IMG_1716 My friend, whether I have touched base with your struggle above or you are experiencing one I didn’t mention, know that each and everyone of them are equally important to the person going through them.

Each one can leave you feeling alone, fearful and discouraged.

I feel God wants me to tell you that all of those feelings are not of Him, they are all feelings the enemy places on us to make us feel helpless and empty. God has a bigger plan for times of hardships. He uses them for good. He can take any difficult situation and bring blessings to either the person going through it or will use your story to richly bless others.

I know right now it may seem like an eternity since you have been struggling, but God has a promise for each and everyone of you.

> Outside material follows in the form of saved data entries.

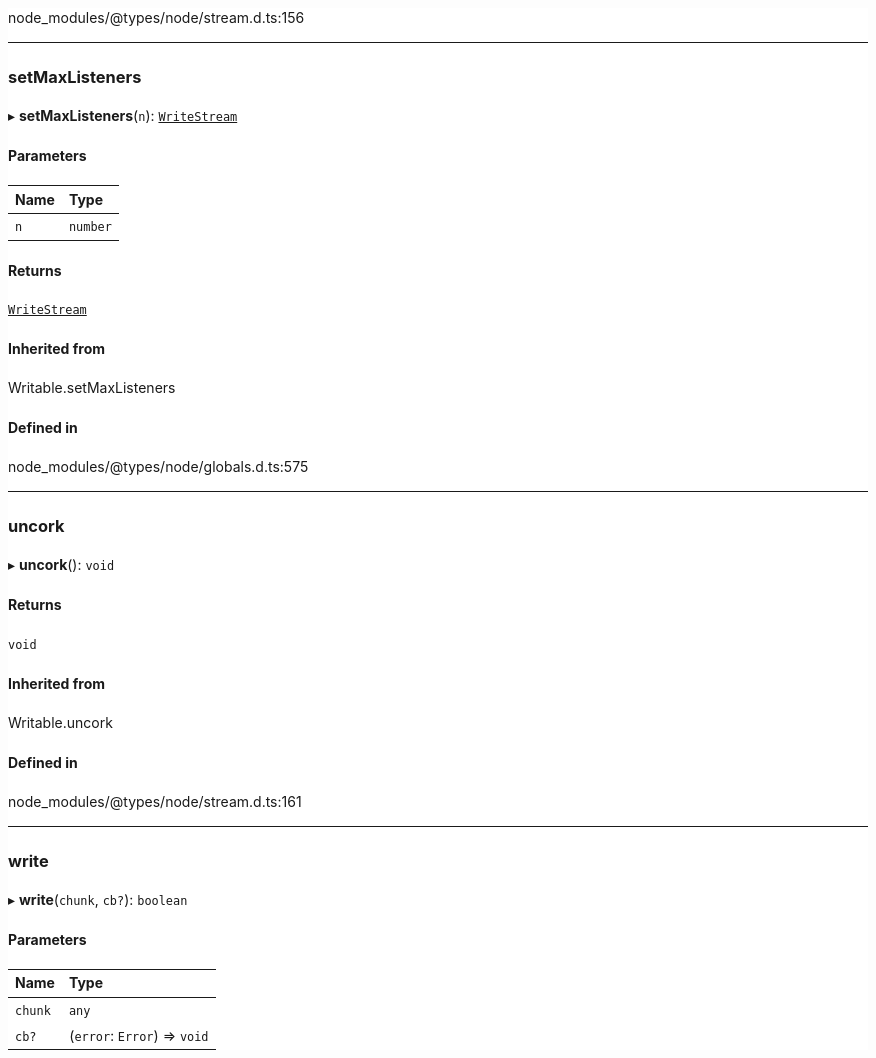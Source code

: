 node_modules/@types/node/stream.d.ts:156

___

### setMaxListeners

▸ **setMaxListeners**(`n`): [`WriteStream`](server_fs_capacitor.WriteStream.md)

#### Parameters

| Name | Type |
| :------ | :------ |
| `n` | `number` |

#### Returns

[`WriteStream`](server_fs_capacitor.WriteStream.md)

#### Inherited from

Writable.setMaxListeners

#### Defined in

node_modules/@types/node/globals.d.ts:575

___

### uncork

▸ **uncork**(): `void`

#### Returns

`void`

#### Inherited from

Writable.uncork

#### Defined in

node_modules/@types/node/stream.d.ts:161

___

### write

▸ **write**(`chunk`, `cb?`): `boolean`

#### Parameters

| Name | Type |
| :------ | :------ |
| `chunk` | `any` |
| `cb?` | (`error`: `Error`) => `void` |
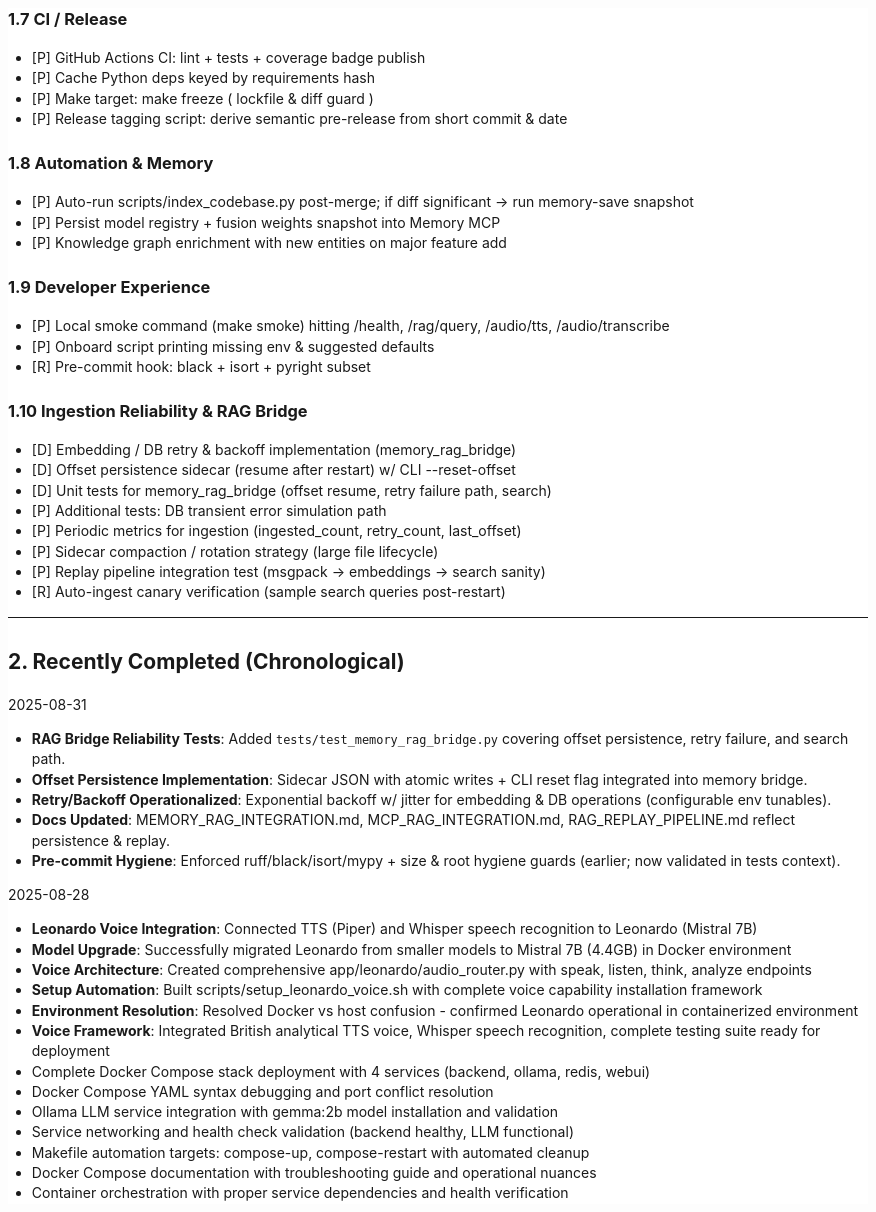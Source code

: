 ### 1.7 CI / Release
- [P] GitHub Actions CI: lint + tests + coverage badge publish
- [P] Cache Python deps keyed by requirements hash
- [P] Make target: make freeze ( lockfile & diff guard )
- [P] Release tagging script: derive semantic pre-release from short commit & date

### 1.8 Automation & Memory
- [P] Auto-run scripts/index_codebase.py post-merge; if diff significant -> run memory-save snapshot
- [P] Persist model registry + fusion weights snapshot into Memory MCP
- [P] Knowledge graph enrichment with new entities on major feature add

### 1.9 Developer Experience
- [P] Local smoke command (make smoke) hitting /health, /rag/query, /audio/tts, /audio/transcribe
- [P] Onboard script printing missing env & suggested defaults
- [R] Pre-commit hook: black + isort + pyright subset

### 1.10 Ingestion Reliability & RAG Bridge
- [D] Embedding / DB retry & backoff implementation (memory_rag_bridge)
- [D] Offset persistence sidecar (resume after restart) w/ CLI --reset-offset
- [D] Unit tests for memory_rag_bridge (offset resume, retry failure path, search)
- [P] Additional tests: DB transient error simulation path
- [P] Periodic metrics for ingestion (ingested_count, retry_count, last_offset)
- [P] Sidecar compaction / rotation strategy (large file lifecycle)
- [P] Replay pipeline integration test (msgpack -> embeddings -> search sanity)
- [R] Auto-ingest canary verification (sample search queries post-restart)

---
## 2. Recently Completed (Chronological)
2025-08-31
- **RAG Bridge Reliability Tests**: Added `tests/test_memory_rag_bridge.py` covering offset persistence, retry failure, and search path.
- **Offset Persistence Implementation**: Sidecar JSON with atomic writes + CLI reset flag integrated into memory bridge.
- **Retry/Backoff Operationalized**: Exponential backoff w/ jitter for embedding & DB operations (configurable env tunables).
- **Docs Updated**: MEMORY_RAG_INTEGRATION.md, MCP_RAG_INTEGRATION.md, RAG_REPLAY_PIPELINE.md reflect persistence & replay.
- **Pre-commit Hygiene**: Enforced ruff/black/isort/mypy + size & root hygiene guards (earlier; now validated in tests context).

2025-08-28
- **Leonardo Voice Integration**: Connected TTS (Piper) and Whisper speech recognition to Leonardo (Mistral 7B)
- **Model Upgrade**: Successfully migrated Leonardo from smaller models to Mistral 7B (4.4GB) in Docker environment
- **Voice Architecture**: Created comprehensive app/leonardo/audio_router.py with speak, listen, think, analyze endpoints
- **Setup Automation**: Built scripts/setup_leonardo_voice.sh with complete voice capability installation framework
- **Environment Resolution**: Resolved Docker vs host confusion - confirmed Leonardo operational in containerized environment
- **Voice Framework**: Integrated British analytical TTS voice, Whisper speech recognition, complete testing suite ready for deployment
- Complete Docker Compose stack deployment with 4 services (backend, ollama, redis, webui)
- Docker Compose YAML syntax debugging and port conflict resolution
- Ollama LLM service integration with gemma:2b model installation and validation
- Service networking and health check validation (backend healthy, LLM functional)
- Makefile automation targets: compose-up, compose-restart with automated cleanup
- Docker Compose documentation with troubleshooting guide and operational nuances
- Container orchestration with proper service dependencies and health verification
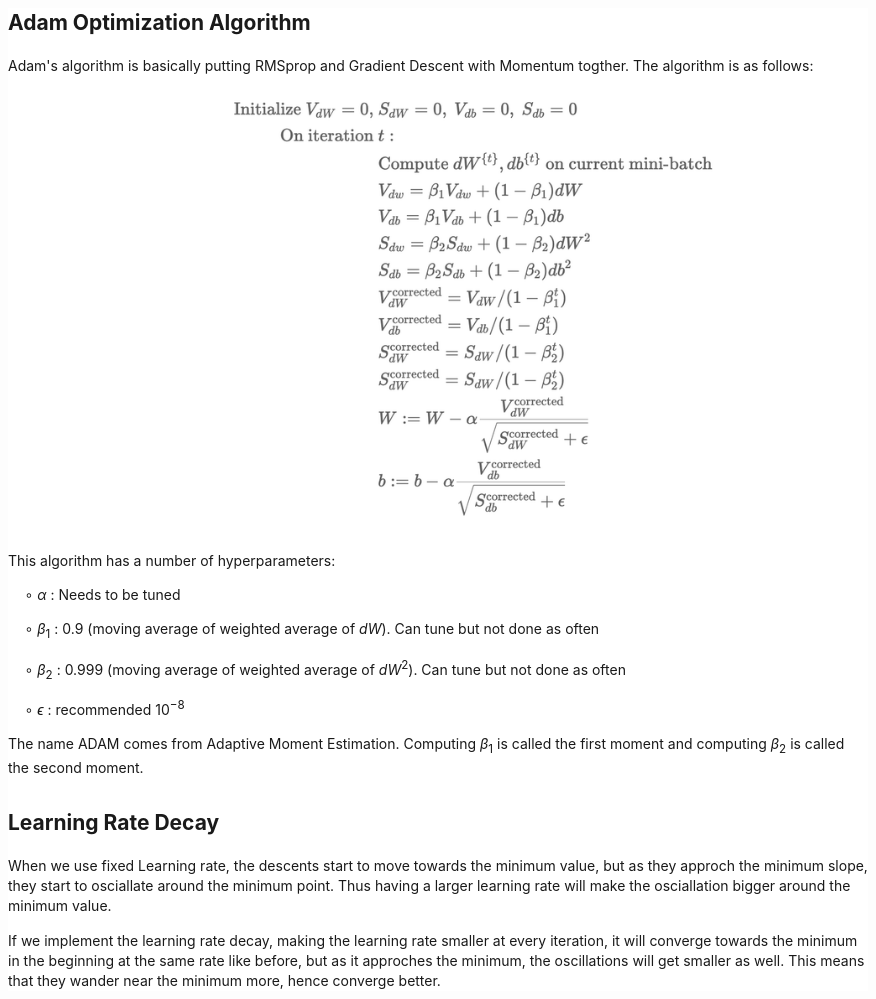 ## Adam Optimization Algorithm

Adam's algorithm is basically putting RMSprop and Gradient Descent with Momentum togther. The algorithm is as follows: 

![Split Long Equation 2](images/split_equation_2.png)

This algorithm has a number of hyperparameters: 

$\quad \circ \ \alpha$ : Needs to be tuned

$\quad \circ \ \beta_1$ : 0.9 (moving average of weighted average of $dW$). Can tune but not done as often

$\quad \circ \ \beta_2$ : 0.999 (moving average of weighted average of $dW^2$). Can tune but not done as often

$\quad \circ \ \epsilon$ : recommended $10^{-8}$

The name ADAM comes from Adaptive Moment Estimation. Computing $\beta_1$ is called the first moment and computing $\beta_2$ is called the second moment.

## Learning Rate Decay

When we use fixed Learning rate, the descents start to move towards the minimum value, but as they approch the minimum slope, they start to osciallate around the minimum point. Thus having a larger learning rate will make the osciallation bigger around the minimum value. 

If we implement the learning rate decay, making the learning rate smaller at every iteration, it will converge towards the minimum in the beginning at the same rate like before, but as it approches the minimum, the oscillations will get smaller as well. This means that they wander near the minimum more, hence converge better.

“For I know the plans I have for you,” declares the LORD, “plans to prosper you and not to harm you, plans to give you hope and a future.”
‭‭Jeremiah‬ ‭29:11‬ ‭NIV‬‬

God isn’t going to leave you during your hour of weakness. He is preparing a much bigger plan for you and it is one that will bless you at the end of your journey.

DesignMy friend, no matter what today looks like or how hard it was to get out of bed, do not be discouraged, your God has a mighty plan for you. Do not loose your focus because although it may feel like your life is an eternity, it is not. God is preparing a mighty future for you. Hang tight and know your God is preparing you for an amazing blessing and is preparing a testimony which He will use for his good

Ride the ride and let God have the steering wheel for He is in total control, you are not.  Many many hugs to each one of you who are struggling.

You got this Friend! You can do this. Cling to the “Hope” of a brighter future and know this time you are going through isn’t forever. That is God’s promise to us.